Seattle City Council passes JumpStart tax on high salaries paid by big business - remarkEon
https://www.seattletimes.com/seattle-news/politics/seattle-city-council-passes-new-jumpstart-tax-on-high-salaries-paid-by-big-businesses/
======
loeg
This is sort of a municipal income tax with a zero percent bracket up to $150k
(per individual); the analogy breaks down in that spousal income isn't
considered at all, and the tax rate on employee income is scaled by +0-0.7%
depending on the size of the business' payroll, which is a bit odd. This
complicated machination is likely intended to work around Washington state
law, which forbids income taxes broadly.

Smaller businesses (under $7m payroll) are exempted. Additionally, some
employers of highly compensated workers (i.e., Doctors) are exempted.

The brackets are:

$7-100 million payroll: 0.7% $150-400k; 1.7% 400k+.

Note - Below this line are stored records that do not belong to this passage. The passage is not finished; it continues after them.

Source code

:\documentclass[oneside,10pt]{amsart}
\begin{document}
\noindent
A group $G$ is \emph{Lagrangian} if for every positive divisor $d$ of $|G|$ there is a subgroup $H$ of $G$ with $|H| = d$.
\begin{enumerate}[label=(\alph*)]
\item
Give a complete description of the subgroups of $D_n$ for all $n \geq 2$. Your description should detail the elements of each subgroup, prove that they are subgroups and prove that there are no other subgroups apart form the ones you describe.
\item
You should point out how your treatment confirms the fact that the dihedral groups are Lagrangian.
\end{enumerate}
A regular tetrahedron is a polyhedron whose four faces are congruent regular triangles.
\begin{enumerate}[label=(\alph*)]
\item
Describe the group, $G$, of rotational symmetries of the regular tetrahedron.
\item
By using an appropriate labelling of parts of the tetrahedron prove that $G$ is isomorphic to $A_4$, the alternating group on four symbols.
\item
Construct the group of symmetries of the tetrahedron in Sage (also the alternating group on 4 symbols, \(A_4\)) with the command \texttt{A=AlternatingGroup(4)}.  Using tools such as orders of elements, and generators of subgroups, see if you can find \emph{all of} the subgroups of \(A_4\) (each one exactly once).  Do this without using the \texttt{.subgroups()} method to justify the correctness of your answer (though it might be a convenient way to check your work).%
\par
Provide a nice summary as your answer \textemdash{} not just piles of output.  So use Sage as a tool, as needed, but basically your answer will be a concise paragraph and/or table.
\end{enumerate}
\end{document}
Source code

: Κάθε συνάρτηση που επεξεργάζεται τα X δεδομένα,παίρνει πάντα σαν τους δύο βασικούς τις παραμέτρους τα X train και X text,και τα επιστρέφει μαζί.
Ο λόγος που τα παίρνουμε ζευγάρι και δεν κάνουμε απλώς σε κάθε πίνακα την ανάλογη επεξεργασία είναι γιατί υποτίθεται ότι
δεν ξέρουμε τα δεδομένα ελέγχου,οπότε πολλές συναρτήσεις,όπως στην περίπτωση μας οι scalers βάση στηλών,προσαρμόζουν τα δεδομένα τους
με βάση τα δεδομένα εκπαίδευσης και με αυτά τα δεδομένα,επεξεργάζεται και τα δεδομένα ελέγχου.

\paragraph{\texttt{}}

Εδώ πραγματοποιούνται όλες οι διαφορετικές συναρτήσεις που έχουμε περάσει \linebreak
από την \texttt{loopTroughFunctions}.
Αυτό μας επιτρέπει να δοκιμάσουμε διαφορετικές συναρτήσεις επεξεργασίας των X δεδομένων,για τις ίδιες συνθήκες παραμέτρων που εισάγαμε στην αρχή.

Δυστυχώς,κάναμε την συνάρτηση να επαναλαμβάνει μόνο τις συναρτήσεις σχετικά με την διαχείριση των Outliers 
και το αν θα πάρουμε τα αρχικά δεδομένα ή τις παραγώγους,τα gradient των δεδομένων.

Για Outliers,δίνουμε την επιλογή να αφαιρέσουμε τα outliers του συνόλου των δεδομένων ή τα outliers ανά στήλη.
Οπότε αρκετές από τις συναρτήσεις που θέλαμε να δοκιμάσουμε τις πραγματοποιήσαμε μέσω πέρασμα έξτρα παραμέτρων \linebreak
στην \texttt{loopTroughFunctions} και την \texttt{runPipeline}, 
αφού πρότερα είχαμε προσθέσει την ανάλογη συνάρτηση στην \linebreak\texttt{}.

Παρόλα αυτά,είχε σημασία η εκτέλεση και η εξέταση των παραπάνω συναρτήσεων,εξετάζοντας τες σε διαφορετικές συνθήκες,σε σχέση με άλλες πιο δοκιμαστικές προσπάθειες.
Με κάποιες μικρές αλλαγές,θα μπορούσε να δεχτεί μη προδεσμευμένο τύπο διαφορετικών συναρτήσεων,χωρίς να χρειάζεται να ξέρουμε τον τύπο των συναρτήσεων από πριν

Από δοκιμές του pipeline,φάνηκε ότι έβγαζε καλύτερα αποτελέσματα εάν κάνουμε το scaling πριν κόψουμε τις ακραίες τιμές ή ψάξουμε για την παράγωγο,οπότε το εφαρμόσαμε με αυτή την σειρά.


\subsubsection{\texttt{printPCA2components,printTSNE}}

$100-$1 billion payroll: 0.7% $150-400k; 1.9% 400k+.

And >$1 billion payroll: 1.4% $150-400k, 2.4% 400k+. (That's got to be
targeted at just Amazon, I think? 5000 heads x $200k gets you to $1B, and 5k
is like half the SWEs in Seattle.)

I don't yet know if those brackets are set to track inflation at all. It's
unclear to me if a company could simply form a bunch of subsidiary LLCs to pay
smaller lots of employees to get a lower tax rate.